In this practical we use R to investigate the conjugate Bayesian analysis for Poisson data. We will also investigate using the effects of the prior distribution on the posterior, and the situation where our sample size grows large.

  • You will need the following skills from previous practicals:
    • Creating vectors with seq
    • Drawing a plot of a known function using curve
    • Using additional graphical parameters to customise plots with colour (col), line type (lty), axis range (xlim and ylim) etc
    • Adding simple straight lines to plots with abline
    • Writing your own functions with function
  • New R techniques:
    • Using plot to draw plots of general data, and lines and point to add additional data
    • Using R’s built-in functions to evaluate a standard pdf, e.g. dgamma and dnorm
    • Using the quantile functions, e.g. qgamma, to produce exact credible intervals using standard distributions
    • Using sapply to evaluate a function with different arguments specified by the element of a vector

1 The Data

Our dataset concerns the number of volcanoes that erupted each year from 2000 to 2018, taken from here. The data are given in the table below, where each volcanic eruption is counted in the year that the eruption started. Volcanic eruptions are split into groups depending on the severity of the eruption, as measured on the logarithmically-scaled Volcanic Explosivity Index (VEI). For example, the 2010 eruption of Eyjafjallajökull in Iceland had a VEI of 4, whereas the eruption of Krakatoa in 1883 was VEI6.

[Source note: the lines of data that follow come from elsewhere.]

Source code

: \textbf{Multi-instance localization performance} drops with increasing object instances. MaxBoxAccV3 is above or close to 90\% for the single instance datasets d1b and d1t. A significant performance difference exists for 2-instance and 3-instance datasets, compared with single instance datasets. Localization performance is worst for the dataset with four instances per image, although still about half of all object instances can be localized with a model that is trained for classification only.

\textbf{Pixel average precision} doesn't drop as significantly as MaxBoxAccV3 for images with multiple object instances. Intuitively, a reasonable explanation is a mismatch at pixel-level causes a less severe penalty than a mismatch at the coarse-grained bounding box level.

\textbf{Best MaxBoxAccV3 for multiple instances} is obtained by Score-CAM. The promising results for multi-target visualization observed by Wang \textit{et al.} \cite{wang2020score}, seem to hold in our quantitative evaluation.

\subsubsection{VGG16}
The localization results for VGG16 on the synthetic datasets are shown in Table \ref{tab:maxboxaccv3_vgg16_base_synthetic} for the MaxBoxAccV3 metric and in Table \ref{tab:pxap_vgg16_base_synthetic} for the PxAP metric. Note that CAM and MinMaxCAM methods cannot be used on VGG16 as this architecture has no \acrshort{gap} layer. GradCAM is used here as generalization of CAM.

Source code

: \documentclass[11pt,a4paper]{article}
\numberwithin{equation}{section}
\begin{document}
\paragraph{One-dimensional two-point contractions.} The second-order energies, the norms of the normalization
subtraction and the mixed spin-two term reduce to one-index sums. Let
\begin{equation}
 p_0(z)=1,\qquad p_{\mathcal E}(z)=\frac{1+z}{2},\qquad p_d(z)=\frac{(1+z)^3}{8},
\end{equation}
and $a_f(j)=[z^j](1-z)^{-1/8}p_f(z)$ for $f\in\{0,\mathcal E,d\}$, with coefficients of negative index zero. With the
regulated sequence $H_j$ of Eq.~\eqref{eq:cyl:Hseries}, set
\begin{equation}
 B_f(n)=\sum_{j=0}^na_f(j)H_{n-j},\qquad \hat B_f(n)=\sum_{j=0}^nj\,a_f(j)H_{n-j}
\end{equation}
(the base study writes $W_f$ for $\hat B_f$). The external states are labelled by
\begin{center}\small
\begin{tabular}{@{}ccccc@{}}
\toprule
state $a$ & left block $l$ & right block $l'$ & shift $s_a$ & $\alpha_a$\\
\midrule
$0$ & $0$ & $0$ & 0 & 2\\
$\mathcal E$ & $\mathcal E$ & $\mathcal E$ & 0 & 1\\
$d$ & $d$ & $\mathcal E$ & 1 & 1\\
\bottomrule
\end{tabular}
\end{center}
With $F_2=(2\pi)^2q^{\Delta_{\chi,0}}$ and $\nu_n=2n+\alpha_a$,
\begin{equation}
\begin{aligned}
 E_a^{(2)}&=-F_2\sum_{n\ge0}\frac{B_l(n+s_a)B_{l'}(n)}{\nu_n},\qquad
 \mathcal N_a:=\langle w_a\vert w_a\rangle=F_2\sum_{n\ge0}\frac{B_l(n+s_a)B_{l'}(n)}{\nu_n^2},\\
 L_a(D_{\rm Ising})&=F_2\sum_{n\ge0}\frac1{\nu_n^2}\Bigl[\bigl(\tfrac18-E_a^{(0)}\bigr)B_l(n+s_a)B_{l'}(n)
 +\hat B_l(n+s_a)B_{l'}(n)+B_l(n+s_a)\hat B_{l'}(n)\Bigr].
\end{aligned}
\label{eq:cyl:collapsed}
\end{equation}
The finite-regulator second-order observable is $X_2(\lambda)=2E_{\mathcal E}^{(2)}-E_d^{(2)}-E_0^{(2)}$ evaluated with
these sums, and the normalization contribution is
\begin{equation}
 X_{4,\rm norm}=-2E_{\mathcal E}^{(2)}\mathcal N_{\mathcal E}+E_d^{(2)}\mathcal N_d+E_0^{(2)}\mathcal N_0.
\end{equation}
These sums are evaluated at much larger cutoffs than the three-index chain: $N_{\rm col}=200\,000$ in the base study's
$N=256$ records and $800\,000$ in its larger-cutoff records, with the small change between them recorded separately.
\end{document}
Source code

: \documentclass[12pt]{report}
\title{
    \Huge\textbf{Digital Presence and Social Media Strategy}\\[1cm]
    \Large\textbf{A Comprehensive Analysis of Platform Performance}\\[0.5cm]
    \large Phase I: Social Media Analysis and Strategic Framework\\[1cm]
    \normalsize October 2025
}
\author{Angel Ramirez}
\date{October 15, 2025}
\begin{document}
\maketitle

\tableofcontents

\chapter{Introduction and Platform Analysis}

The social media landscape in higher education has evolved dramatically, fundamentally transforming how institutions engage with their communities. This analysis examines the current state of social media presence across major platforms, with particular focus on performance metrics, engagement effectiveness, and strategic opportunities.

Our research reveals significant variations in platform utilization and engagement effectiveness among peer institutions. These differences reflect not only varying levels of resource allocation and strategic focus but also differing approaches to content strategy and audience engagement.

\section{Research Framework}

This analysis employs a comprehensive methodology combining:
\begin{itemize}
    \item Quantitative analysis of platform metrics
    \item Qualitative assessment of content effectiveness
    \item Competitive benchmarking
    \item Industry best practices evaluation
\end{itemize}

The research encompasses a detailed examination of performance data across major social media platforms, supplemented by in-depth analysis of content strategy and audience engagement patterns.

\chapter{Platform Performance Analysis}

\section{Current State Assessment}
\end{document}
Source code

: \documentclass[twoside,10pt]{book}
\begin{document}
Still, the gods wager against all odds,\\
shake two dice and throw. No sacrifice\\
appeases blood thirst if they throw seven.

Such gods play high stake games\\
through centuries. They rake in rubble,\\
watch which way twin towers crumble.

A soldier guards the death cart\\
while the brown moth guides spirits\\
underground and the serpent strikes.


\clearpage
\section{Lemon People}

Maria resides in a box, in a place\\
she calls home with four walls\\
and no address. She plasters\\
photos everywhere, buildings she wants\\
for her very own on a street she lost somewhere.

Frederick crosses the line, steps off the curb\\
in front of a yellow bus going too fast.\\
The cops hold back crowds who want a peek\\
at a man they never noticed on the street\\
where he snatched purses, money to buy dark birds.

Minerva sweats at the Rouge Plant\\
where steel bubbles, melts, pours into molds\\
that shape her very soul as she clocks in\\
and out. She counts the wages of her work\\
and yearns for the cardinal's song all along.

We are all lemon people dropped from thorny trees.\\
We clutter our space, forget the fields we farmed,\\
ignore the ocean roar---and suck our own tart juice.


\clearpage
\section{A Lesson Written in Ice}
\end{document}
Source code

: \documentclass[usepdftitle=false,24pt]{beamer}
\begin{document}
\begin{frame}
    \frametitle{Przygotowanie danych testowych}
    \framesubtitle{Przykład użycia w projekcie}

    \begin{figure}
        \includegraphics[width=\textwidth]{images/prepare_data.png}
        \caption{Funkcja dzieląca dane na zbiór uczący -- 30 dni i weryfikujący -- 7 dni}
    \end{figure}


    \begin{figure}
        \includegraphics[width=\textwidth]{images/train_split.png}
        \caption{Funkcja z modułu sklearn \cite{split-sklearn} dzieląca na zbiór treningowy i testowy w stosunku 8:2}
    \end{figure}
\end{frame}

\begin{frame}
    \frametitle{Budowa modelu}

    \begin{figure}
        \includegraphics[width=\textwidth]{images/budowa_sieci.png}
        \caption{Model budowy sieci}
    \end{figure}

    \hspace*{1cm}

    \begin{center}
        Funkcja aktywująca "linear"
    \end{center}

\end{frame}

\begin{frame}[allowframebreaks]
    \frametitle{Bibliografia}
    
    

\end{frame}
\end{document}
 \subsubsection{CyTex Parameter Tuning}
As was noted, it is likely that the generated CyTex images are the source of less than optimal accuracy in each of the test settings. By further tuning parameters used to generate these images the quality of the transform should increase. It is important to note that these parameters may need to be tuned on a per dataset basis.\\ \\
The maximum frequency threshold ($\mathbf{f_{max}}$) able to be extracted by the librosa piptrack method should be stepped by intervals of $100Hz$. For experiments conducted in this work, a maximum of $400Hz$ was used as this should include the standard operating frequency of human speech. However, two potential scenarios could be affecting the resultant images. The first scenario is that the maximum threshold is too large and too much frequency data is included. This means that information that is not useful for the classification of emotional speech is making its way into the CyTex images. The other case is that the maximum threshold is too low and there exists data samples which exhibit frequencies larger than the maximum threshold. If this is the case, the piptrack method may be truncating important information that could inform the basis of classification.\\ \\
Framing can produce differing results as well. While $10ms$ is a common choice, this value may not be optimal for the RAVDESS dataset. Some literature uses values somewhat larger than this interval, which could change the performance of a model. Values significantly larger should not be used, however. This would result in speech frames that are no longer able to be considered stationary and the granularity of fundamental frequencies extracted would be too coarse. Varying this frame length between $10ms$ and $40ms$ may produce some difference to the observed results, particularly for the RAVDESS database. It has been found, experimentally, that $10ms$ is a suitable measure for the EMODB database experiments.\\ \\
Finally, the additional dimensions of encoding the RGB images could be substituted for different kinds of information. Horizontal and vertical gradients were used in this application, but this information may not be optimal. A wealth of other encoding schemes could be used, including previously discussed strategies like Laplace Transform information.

The eruptions are loosely classified as Small (VEI\(\leq 2\)), Medium (\(2<\) VEI \(<4\)), and Large (VEI \(\geq 4\)).

Year 2000 2001 2002 2003 2004 2005 2006 2007 2008 2009
Small 30 25 30 32 29 29 34 29 25 28
Medium 6 6 5 5 8 4 3 3 7 2
Large 0 0 0 2 1 1 1 3 2 1
Year 2010 2011 2012 2013 2014 2015 2016 2017 2018
Small 39 30 40 40 41 26 37 30 34
Medium 6 6 4 7 7 5 4 6 4
Large 3 0 1 0 1 0 2 0 1
  • Run the R code below to input the data, and create a new data frame called volcano, with columns Year, Small, Medium, and Large.
volcano <- data.frame(Year = 2000:2018, 
           Small = c(30, 25, 30, 32, 29, 29, 34, 29, 25, 28, 39, 30, 
                     40, 40, 41, 26, 37, 30, 34), 
           Medium = c(6, 6, 5, 5, 8, 4, 3, 3, 7, 2, 6, 6, 4, 7, 7, 
                      5, 4, 6, 4),
           Large = c(0, 0, 0, 2, 1, 1, 1, 3, 2, 1, 3, 0, 1, 0, 1, 
                     0, 2, 0, 1))

Plot, points, and lines

The plot function produces a scatterplot of its two arguments. Suppose we have saved our \(x\) coordinates in a vector a, and our \(y\) coordinates in a vector b, then to draw a scatterplot of \((x,y)\) we type

plot(x=a, y=b)

If the argument labels x and y are not supplied, R will assume the first argument is x and the second is y. If only one vector of data is supplied, this will be taken as the \(y\) value and will be plotted against the integers 1:length(y), i.e. in the sequence in which they appear in the data.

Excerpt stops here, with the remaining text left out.